We must have pure doctrine. We must think right thoughts about God. We must confess right things about God. We must think right thoughts about His Son.
We must confess right things about His Son. We must think right thoughts about man, what he is. By nature, what he can be. By grace, we must confess right things about man.
And this group of people have had a serious regard for what Scripture teaches about God. And so they come to the Scripture, and whatever the Scripture says about God, they accept it as face value. They seek to formulate it. They say, that's what I believe.
That's what they confess to the world. And they have a high and holy regard for the biblical teaching on any subject. God, man, sin. God, sin, redemption, etc.
But they make the essence of Christianity having a head that is straight in its understanding and lips that are accurate in their confession. So the whole essence of Christianity to them is this. A loyalty in our understanding and confession of the doctrines of Holy Scripture. But their problem is that they never seem to realize that the end...
The end for which God has revealed His truth is that we might experience its power. I like to think of the work of creation. It says that the Lord God formed man out of the dust of the earth. He made a body that was biologically and physiologically perfect.
But then it says, after creating the body, He breathed into his nostrils the breath of life, and man became a living soul or a living creature, a living being. And up until the breath of God was breathed in, there was no life. Now there was a perfectly structured body. If you were to be a young budding medical student and you were to have taken that body into the lab and begun to dissect it and analyze it, you would have found a perfect body.

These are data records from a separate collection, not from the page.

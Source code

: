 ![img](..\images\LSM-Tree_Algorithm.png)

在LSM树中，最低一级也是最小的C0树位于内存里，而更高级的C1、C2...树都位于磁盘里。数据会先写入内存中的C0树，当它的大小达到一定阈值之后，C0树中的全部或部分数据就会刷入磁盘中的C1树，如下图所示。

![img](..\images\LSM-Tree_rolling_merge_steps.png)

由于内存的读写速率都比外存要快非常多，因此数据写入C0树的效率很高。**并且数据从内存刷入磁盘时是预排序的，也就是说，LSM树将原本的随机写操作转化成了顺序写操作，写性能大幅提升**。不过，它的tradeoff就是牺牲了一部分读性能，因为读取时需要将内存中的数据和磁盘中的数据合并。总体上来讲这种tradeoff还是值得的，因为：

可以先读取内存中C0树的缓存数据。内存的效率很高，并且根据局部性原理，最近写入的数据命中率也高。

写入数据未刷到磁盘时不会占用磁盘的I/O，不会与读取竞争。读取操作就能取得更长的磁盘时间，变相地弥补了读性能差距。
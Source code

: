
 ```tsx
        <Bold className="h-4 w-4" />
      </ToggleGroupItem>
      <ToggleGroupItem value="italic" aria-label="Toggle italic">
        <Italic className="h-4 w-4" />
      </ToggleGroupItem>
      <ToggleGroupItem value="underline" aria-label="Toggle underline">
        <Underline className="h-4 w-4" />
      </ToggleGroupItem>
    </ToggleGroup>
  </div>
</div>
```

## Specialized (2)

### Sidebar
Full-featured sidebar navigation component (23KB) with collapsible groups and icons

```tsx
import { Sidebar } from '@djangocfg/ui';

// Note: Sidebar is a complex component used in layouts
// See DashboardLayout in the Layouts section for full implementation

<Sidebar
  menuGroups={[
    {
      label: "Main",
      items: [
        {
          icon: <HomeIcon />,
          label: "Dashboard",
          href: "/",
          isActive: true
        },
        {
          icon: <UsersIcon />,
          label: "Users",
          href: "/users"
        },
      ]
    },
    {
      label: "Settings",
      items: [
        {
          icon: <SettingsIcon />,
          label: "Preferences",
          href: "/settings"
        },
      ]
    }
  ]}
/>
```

But you see, God had an end in view. His end was making a living soul, a living creature. And the creation of the body was part of that, but it wasn't the end or the whole substance of it. Having created the body, He breathed into it the breath of life.
Then you had a man. So it is with God's truth. God has given to us the beautifully and perfectly structured system of His truth. Holy Christian doctrine, made up of the limbs of the doctrine of God and the organs of the doctrine of man and the nervous system of its teaching about the world now and the world to come.
And Christian doctrine is that beautifully structured form of divine truth. Paul said, hold fast the form, the pattern, the morphe of sound words. But you see, the whole end of this is that the breath of life might be infused into that form. That it might become the basis for the housing of people.
For the Christian experience. And there are great segments of the church, even today, that are like a body with no soul or spirit. They can get all worked up about speaking the truth and about defending the faith and holding fast the faith and contending for the faith that was once for all delivered to the saints. But the problem is, when you draw nigh to such individuals and groups and movements, you sense something is wrong.
Here is a beautifully structured confession of Christian doctrine. But somehow this whole thing reeks of death. And you don't feel and sense the pulsing, throbbing context of life. And what happens?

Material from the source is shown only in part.